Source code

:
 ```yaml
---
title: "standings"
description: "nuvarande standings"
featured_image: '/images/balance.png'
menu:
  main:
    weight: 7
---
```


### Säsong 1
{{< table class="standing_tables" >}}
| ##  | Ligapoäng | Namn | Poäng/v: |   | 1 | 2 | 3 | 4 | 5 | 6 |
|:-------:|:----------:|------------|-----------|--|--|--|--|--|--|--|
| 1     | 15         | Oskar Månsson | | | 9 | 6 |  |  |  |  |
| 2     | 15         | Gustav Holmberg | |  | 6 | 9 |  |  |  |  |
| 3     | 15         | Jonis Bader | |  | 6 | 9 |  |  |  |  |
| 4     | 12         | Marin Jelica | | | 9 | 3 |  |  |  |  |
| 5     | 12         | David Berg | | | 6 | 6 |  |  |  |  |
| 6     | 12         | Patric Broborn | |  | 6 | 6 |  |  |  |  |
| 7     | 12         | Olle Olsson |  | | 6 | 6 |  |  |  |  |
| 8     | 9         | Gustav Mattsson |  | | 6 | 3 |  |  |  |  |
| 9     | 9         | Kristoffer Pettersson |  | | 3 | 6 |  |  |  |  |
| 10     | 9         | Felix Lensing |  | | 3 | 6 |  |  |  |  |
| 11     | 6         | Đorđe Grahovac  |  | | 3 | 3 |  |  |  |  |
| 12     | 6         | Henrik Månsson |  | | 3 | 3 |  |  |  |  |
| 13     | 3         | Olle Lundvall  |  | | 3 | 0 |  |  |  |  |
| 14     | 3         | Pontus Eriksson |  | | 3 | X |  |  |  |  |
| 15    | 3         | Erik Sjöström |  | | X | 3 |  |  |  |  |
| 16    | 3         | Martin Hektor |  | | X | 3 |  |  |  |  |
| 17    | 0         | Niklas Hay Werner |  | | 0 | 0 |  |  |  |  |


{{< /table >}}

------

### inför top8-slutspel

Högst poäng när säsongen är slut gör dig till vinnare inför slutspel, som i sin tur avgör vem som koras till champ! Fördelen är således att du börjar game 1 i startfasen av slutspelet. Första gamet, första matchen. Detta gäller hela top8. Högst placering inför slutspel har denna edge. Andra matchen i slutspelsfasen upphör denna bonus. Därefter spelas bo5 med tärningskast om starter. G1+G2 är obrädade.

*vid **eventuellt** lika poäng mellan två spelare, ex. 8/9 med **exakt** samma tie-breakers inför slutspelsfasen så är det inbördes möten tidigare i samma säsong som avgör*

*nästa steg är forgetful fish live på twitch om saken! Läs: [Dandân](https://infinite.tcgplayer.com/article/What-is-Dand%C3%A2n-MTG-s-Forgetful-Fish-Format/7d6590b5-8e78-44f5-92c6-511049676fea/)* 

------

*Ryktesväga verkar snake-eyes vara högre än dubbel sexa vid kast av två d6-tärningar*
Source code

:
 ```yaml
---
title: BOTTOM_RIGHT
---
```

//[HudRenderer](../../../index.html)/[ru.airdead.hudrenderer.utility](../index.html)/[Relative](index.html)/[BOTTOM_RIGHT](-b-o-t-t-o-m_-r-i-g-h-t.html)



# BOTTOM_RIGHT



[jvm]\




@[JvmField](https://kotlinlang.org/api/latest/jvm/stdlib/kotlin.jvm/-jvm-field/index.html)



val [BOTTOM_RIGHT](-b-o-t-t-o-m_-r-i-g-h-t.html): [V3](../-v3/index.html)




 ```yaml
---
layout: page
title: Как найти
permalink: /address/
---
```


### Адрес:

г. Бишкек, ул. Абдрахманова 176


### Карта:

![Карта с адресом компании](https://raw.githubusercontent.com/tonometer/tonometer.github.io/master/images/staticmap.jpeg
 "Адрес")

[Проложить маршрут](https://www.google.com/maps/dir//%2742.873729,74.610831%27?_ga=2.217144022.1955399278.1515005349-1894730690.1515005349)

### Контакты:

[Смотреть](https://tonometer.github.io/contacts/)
------------------------------------------------------------------------
TASK: Looking at the entries above, count the lines that hold the string "Olle" and reply with the count alone.

PROBLEM SOLUTION: 2